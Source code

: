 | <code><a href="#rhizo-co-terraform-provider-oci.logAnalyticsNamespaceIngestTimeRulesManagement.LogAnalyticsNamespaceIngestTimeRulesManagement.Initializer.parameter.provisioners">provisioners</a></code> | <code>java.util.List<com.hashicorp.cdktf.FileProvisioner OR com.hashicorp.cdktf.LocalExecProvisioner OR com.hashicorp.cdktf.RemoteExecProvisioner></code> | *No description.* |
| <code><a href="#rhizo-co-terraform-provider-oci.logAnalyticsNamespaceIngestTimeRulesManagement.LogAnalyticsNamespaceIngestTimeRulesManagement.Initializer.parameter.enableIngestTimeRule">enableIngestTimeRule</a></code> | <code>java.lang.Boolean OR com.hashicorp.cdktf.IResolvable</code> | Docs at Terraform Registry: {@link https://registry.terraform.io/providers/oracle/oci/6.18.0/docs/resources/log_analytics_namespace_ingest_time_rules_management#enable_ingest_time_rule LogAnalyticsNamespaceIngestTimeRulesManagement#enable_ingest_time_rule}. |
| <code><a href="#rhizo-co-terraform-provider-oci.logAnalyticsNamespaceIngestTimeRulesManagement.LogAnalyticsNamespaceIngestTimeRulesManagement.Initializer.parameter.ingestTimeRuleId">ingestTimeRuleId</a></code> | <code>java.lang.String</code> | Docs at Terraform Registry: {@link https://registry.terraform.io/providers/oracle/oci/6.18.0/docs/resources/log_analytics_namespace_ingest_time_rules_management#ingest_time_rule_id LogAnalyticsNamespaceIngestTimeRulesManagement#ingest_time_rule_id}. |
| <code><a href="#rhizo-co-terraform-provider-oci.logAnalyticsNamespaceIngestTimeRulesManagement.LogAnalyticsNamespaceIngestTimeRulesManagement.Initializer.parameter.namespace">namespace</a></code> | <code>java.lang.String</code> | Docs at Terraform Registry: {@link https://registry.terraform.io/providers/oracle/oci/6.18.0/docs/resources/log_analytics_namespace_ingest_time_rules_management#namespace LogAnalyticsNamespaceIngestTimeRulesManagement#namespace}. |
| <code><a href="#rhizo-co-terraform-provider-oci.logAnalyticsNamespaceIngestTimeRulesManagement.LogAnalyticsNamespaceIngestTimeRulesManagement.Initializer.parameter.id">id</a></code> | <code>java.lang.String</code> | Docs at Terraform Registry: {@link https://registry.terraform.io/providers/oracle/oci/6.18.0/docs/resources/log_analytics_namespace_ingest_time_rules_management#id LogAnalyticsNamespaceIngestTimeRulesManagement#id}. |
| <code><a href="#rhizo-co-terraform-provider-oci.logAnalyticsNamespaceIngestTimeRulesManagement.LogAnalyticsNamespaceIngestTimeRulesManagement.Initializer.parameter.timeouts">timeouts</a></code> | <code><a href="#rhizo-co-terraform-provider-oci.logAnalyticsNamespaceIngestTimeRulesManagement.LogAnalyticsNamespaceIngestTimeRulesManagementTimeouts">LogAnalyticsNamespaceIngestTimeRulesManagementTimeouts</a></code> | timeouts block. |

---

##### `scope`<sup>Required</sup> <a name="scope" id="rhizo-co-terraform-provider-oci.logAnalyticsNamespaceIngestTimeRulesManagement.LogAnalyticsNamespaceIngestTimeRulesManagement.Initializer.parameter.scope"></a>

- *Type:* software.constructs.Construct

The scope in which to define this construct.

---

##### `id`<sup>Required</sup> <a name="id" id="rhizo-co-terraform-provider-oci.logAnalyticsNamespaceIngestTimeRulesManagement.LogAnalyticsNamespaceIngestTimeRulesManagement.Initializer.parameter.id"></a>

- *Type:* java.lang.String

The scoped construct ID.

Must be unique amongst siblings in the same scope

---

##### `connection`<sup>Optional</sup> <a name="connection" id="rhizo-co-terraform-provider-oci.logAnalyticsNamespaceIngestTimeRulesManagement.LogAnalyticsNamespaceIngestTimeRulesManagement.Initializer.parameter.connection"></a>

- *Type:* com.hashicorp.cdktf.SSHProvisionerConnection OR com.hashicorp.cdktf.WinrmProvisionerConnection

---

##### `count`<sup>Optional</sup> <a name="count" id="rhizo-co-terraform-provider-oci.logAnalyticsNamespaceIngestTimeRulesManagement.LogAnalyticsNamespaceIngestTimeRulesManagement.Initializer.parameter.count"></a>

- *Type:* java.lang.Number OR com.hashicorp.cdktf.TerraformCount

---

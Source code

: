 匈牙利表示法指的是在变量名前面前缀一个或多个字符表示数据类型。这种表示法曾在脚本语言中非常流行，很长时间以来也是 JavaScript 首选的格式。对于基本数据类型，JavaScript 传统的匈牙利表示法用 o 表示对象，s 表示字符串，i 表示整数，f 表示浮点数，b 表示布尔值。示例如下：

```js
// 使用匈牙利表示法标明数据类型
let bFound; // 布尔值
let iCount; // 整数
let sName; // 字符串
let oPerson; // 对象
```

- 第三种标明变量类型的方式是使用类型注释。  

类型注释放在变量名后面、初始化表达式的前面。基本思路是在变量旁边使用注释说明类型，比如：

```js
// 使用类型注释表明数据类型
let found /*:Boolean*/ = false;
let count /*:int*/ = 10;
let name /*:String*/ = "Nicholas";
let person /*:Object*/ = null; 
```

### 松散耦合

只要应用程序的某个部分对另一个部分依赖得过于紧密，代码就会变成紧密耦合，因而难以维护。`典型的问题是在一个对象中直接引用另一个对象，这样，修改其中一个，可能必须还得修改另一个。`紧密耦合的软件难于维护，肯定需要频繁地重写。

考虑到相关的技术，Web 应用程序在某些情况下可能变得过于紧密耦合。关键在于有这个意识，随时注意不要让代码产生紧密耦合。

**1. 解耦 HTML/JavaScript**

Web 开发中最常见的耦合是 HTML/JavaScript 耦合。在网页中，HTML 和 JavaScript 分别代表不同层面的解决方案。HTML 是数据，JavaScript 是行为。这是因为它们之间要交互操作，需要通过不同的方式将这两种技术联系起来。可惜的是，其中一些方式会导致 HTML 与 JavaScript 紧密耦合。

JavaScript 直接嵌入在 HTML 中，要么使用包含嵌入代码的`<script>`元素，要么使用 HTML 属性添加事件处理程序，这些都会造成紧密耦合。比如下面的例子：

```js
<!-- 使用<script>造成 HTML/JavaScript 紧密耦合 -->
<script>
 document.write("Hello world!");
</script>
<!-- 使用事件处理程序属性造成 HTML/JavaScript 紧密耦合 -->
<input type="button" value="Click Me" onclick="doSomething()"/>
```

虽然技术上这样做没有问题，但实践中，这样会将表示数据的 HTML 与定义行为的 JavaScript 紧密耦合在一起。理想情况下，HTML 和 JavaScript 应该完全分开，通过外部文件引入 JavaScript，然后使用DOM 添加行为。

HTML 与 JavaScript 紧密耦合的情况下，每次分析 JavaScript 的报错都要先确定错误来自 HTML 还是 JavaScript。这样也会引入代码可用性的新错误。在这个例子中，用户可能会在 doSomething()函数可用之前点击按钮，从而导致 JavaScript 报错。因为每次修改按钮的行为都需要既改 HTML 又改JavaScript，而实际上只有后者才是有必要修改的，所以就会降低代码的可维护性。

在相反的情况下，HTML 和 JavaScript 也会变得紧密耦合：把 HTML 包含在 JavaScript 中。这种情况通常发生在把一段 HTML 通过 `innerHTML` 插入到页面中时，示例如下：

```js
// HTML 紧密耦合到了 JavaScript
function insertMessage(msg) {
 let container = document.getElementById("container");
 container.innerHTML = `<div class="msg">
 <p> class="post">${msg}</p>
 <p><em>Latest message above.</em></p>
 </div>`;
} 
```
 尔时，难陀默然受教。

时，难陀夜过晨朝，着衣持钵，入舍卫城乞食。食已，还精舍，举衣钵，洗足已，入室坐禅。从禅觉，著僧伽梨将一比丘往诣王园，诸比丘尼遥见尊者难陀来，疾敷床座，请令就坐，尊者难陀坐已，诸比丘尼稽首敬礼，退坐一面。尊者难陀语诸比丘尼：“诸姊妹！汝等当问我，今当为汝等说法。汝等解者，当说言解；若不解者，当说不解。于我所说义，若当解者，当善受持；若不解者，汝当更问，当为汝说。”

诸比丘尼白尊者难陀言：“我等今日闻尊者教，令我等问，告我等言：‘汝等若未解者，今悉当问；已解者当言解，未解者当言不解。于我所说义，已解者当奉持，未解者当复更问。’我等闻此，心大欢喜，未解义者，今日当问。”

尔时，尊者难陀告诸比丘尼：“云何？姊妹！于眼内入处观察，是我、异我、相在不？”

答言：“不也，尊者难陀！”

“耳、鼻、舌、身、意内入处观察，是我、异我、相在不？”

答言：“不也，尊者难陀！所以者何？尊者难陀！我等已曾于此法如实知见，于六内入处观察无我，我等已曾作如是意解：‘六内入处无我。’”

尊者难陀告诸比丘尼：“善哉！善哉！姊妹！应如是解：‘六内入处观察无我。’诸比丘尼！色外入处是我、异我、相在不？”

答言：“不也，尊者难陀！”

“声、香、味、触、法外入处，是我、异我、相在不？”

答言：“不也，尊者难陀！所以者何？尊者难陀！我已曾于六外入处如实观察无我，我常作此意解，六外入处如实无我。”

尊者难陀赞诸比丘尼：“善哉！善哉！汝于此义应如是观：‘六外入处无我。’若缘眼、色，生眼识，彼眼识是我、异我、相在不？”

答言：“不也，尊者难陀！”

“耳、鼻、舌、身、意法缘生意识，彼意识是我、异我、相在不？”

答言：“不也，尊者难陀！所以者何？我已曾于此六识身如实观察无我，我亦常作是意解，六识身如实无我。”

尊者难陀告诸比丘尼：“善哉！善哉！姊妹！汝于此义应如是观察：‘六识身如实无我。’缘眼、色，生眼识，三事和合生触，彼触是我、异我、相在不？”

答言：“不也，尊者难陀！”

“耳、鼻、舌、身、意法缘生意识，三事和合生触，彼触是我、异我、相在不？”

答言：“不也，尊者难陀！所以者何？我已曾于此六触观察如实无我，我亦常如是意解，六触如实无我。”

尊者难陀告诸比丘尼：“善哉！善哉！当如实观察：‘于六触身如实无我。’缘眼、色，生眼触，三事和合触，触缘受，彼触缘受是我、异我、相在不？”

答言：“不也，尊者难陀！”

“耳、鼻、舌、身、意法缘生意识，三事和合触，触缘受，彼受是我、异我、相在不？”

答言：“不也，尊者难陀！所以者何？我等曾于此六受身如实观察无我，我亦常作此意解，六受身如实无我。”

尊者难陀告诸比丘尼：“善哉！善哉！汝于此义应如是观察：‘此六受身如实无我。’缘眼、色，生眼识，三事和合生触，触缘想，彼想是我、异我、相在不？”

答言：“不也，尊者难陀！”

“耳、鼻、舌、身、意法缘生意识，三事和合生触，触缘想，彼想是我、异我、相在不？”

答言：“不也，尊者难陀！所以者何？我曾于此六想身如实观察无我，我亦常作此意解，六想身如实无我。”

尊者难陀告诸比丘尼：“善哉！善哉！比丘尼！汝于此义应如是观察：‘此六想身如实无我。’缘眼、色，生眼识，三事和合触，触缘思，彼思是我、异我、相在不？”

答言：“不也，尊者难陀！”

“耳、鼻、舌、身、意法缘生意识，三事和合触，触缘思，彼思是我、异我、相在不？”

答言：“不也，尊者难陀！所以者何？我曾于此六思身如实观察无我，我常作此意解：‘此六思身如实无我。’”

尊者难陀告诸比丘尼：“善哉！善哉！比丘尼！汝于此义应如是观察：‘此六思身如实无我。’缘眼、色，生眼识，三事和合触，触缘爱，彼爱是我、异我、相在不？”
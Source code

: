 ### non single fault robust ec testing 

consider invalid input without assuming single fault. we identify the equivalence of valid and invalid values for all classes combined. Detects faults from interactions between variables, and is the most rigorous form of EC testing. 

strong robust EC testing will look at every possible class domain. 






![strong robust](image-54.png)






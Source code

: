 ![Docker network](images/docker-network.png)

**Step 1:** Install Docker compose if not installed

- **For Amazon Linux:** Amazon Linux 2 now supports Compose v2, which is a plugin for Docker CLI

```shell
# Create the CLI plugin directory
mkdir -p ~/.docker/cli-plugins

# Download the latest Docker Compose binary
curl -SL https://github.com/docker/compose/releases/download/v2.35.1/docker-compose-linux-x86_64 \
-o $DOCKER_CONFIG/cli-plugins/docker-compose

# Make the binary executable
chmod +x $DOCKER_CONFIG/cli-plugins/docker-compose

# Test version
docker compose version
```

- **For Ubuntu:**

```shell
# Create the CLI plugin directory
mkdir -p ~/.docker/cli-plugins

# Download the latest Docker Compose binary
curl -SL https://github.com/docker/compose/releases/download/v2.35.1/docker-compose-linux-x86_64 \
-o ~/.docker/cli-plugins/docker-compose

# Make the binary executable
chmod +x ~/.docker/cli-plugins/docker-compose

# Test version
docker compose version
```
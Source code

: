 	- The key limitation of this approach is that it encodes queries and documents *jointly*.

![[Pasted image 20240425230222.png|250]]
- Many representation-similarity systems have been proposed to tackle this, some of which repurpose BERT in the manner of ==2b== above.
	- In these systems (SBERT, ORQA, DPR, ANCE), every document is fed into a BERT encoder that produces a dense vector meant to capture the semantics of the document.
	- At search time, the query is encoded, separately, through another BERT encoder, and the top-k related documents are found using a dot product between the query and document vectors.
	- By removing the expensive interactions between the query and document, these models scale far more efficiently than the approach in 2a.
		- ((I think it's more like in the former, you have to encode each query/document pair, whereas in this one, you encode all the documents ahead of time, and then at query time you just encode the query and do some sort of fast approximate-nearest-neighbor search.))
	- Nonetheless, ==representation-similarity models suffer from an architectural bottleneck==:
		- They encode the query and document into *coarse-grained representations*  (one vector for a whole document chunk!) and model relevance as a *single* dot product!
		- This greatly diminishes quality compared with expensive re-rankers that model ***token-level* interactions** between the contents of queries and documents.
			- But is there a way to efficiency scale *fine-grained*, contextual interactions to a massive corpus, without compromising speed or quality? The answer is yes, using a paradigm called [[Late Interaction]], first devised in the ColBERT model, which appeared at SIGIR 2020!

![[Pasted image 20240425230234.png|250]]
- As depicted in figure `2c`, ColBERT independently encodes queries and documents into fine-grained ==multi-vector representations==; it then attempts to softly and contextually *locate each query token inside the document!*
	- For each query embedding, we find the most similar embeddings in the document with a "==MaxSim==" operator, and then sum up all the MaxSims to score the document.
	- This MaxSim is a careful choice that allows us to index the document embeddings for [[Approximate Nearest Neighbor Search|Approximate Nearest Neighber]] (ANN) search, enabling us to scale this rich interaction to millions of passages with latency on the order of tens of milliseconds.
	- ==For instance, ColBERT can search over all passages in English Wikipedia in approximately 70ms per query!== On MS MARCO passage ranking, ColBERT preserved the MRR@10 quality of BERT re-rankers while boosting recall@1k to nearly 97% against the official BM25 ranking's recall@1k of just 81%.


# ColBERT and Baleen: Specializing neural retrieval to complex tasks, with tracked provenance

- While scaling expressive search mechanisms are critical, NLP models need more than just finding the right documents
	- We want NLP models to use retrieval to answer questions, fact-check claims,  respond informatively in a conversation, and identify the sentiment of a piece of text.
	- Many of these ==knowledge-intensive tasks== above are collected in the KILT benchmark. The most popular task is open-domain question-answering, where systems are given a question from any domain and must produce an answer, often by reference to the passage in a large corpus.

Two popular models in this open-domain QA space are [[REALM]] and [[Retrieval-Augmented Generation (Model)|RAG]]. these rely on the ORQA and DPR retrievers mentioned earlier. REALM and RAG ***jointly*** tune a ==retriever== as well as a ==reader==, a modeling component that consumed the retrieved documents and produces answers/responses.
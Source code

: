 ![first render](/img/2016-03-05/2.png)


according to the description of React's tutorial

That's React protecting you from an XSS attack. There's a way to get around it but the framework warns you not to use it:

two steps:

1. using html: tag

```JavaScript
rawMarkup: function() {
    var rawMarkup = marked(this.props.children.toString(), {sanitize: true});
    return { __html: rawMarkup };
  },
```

What you have to do. Everything from the first line above up to and including the line that contains "OR com.hashicorp.cdktf.IResolvable</code> |" should be printed exactly; please print only that.

Result for this task.
Source code

: | <code><a href="#rhizo-co-terraform-provider-oci.logAnalyticsNamespaceIngestTimeRulesManagement.LogAnalyticsNamespaceIngestTimeRulesManagement.Initializer.parameter.provisioners">provisioners</a></code> | <code>java.util.List<com.hashicorp.cdktf.FileProvisioner OR com.hashicorp.cdktf.LocalExecProvisioner OR com.hashicorp.cdktf.RemoteExecProvisioner></code> | *No description.* |
| <code><a href="#rhizo-co-terraform-provider-oci.logAnalyticsNamespaceIngestTimeRulesManagement.LogAnalyticsNamespaceIngestTimeRulesManagement.Initializer.parameter.enableIngestTimeRule">enableIngestTimeRule</a></code> | <code>java.lang.Boolean OR com.hashicorp.cdktf.IResolvable</code> | Docs at Terraform Registry: {@link https://registry.terraform.io/providers/oracle/oci/6.18.0/docs/resources/log_analytics_namespace_ingest_time_rules_management#enable_ingest_time_rule LogAnalyticsNamespaceIngestTimeRulesManagement#enable_ingest_time_rule}. |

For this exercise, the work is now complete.